=== Begin Enclosure ===

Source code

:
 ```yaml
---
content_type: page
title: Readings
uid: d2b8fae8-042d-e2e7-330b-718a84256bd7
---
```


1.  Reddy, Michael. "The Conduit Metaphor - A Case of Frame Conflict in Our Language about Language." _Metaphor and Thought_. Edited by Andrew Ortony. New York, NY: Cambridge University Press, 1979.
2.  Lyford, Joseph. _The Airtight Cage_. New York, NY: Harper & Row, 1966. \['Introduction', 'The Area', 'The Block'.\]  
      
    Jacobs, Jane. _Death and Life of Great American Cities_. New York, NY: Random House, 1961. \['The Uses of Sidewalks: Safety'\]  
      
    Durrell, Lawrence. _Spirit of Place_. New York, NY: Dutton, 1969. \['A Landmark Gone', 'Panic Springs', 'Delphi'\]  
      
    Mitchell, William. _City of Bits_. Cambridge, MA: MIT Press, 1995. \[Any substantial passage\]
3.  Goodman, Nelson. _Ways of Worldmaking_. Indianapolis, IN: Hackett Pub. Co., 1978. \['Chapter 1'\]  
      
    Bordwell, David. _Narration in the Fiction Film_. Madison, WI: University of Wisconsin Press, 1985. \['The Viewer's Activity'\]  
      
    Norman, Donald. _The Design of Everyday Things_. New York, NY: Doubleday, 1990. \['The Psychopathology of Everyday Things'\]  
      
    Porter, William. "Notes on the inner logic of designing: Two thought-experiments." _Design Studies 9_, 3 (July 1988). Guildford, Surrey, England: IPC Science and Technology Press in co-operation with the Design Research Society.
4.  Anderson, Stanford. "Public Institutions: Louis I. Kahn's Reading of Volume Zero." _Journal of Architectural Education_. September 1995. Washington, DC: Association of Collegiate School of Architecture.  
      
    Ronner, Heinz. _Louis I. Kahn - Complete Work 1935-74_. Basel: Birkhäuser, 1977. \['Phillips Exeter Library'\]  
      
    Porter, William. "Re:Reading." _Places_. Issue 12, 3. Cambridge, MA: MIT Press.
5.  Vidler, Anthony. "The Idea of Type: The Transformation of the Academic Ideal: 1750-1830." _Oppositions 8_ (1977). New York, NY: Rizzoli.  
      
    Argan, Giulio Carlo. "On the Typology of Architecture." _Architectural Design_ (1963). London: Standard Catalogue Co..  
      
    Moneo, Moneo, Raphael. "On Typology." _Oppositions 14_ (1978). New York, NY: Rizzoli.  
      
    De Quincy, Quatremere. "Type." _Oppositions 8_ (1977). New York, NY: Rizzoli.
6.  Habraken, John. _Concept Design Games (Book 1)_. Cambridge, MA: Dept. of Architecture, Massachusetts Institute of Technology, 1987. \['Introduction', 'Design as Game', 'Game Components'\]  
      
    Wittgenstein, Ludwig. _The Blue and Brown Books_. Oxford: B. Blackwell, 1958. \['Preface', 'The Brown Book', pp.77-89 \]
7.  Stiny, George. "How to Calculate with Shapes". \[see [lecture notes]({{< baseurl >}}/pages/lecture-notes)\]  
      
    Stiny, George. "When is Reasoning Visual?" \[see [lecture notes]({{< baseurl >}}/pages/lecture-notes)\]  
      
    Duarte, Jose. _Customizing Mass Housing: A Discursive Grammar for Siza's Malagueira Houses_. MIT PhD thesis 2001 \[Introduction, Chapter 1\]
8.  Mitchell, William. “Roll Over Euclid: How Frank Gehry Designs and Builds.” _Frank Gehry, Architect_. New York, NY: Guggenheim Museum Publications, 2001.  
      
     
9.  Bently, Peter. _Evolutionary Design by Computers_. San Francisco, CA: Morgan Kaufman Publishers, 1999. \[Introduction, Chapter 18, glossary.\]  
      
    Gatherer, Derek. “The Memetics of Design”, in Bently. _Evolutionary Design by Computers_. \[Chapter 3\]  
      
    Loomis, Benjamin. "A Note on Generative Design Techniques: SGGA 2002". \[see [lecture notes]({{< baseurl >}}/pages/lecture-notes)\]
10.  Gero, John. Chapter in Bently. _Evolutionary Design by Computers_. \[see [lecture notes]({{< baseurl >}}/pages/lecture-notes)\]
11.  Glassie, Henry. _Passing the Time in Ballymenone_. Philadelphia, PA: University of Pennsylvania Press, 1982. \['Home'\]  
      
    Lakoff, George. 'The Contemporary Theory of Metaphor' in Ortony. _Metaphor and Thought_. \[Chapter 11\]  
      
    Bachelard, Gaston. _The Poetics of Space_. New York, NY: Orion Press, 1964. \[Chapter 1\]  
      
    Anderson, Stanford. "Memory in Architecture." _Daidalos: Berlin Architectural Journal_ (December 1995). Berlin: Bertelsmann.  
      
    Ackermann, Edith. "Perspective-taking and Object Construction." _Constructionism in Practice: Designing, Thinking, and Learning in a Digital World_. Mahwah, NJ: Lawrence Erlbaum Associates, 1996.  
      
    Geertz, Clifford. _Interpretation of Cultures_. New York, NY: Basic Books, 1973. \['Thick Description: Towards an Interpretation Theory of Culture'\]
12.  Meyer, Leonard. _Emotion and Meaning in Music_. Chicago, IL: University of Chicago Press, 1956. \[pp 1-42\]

=== End Enclosure ===

§ **Exercise goal**: Copy all lines of the material above where the string "Technology" occurs.

§ **Result of this task**:
    Porter, William. "Notes on the inner logic of designing: Two thought-experiments." _Design Studies 9_, 3 (July 1988). Guildford, Surrey, England: IPC Science and Technology Press in co-operation with the Design Research Society.
6.  Habraken, John. _Concept Design Games (Book 1)_. Cambridge, MA: Dept. of Architecture, Massachusetts Institute of Technology, 1987. \['Introduction', 'Design as Game', 'Game Components'\]  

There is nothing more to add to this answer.